Saved entries:
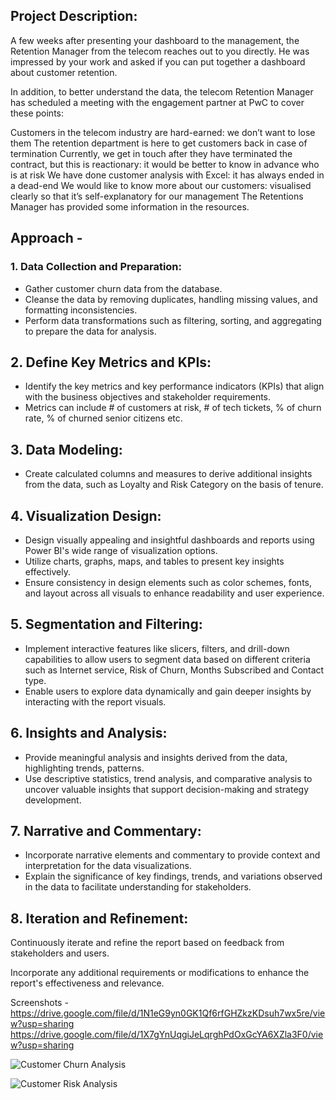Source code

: ## Project Description:
A few weeks after presenting your dashboard to the management, the Retention Manager from the telecom reaches out to you directly. He was impressed by your work and asked if you can put together a dashboard about customer retention.

In addition, to better understand the data, the telecom Retention Manager has scheduled a meeting with the engagement partner at PwC to cover these points:

Customers in the telecom industry are hard-earned: we don’t want to lose them
The retention department is here to get customers back in case of termination 
Currently, we get in touch after they have terminated the contract, but this is reactionary: it would be better to know in advance who is at risk 
We  have done customer analysis with Excel: it has always ended in a dead-end
We would like to know more about our customers: visualised clearly so that it’s self-explanatory for our management
The Retentions Manager has provided some information in the resources.

## Approach - 

### 1. Data Collection and Preparation:

- Gather customer churn data from the database.
- Cleanse the data by removing duplicates, handling missing values, and formatting inconsistencies.
- Perform data transformations such as filtering, sorting, and aggregating to prepare the data for analysis.

## 2. Define Key Metrics and KPIs:

- Identify the key metrics and key performance indicators (KPIs) that align with the business objectives and stakeholder requirements.
- Metrics can include # of customers at risk, # of tech tickets, % of churn rate, % of churned senior citizens etc.

## 3. Data Modeling:
- Create calculated columns and measures to derive additional insights from the data, such as Loyalty and Risk Category on the basis of tenure.

## 4. Visualization Design:

- Design visually appealing and insightful dashboards and reports using Power BI's wide range of visualization options.
- Utilize charts, graphs, maps, and tables to present key insights effectively.
- Ensure consistency in design elements such as color schemes, fonts, and layout across all visuals to enhance readability and user experience.

## 5. Segmentation and Filtering:

- Implement interactive features like slicers, filters, and drill-down capabilities to allow users to segment data based on different criteria such as Internet service, Risk of Churn, Months Subscribed and Contact type.
- Enable users to explore data dynamically and gain deeper insights by interacting with the report visuals.

## 6. Insights and Analysis:

- Provide meaningful analysis and insights derived from the data, highlighting trends, patterns.
- Use descriptive statistics, trend analysis, and comparative analysis to uncover valuable insights that support decision-making and strategy development.

## 7. Narrative and Commentary:

- Incorporate narrative elements and commentary to provide context and interpretation for the data visualizations.
- Explain the significance of key findings, trends, and variations observed in the data to facilitate understanding for stakeholders.

## 8. Iteration and Refinement:

Continuously iterate and refine the report based on feedback from stakeholders and users.

Incorporate any additional requirements or modifications to enhance the report's effectiveness and relevance.

Screenshots - 
https://drive.google.com/file/d/1N1eG9yn0GK1Qf6rfGHZkzKDsuh7wx5re/view?usp=sharing
https://drive.google.com/file/d/1X7gYnUqgiJeLqrghPdOxGcYA6XZla3F0/view?usp=sharing



![Customer Churn Analysis](https://github.com/user-attachments/assets/3fb1892b-f0c1-47aa-bff2-ceb8fc99d769)

![Customer Risk Analysis](https://github.com/user-attachments/assets/8ee64cd9-e78f-49f3-b2b4-1963b8430773)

▶ [Assignment] All lines of the records containing "drive" should be shown.

▶ [Exercise output]
https://drive.google.com/file/d/1N1eG9yn0GK1Qf6rfGHZkzKDsuh7wx5re/view?usp=sharing
https://drive.google.com/file/d/1X7gYnUqgiJeLqrghPdOxGcYA6XZla3F0/view?usp=sharing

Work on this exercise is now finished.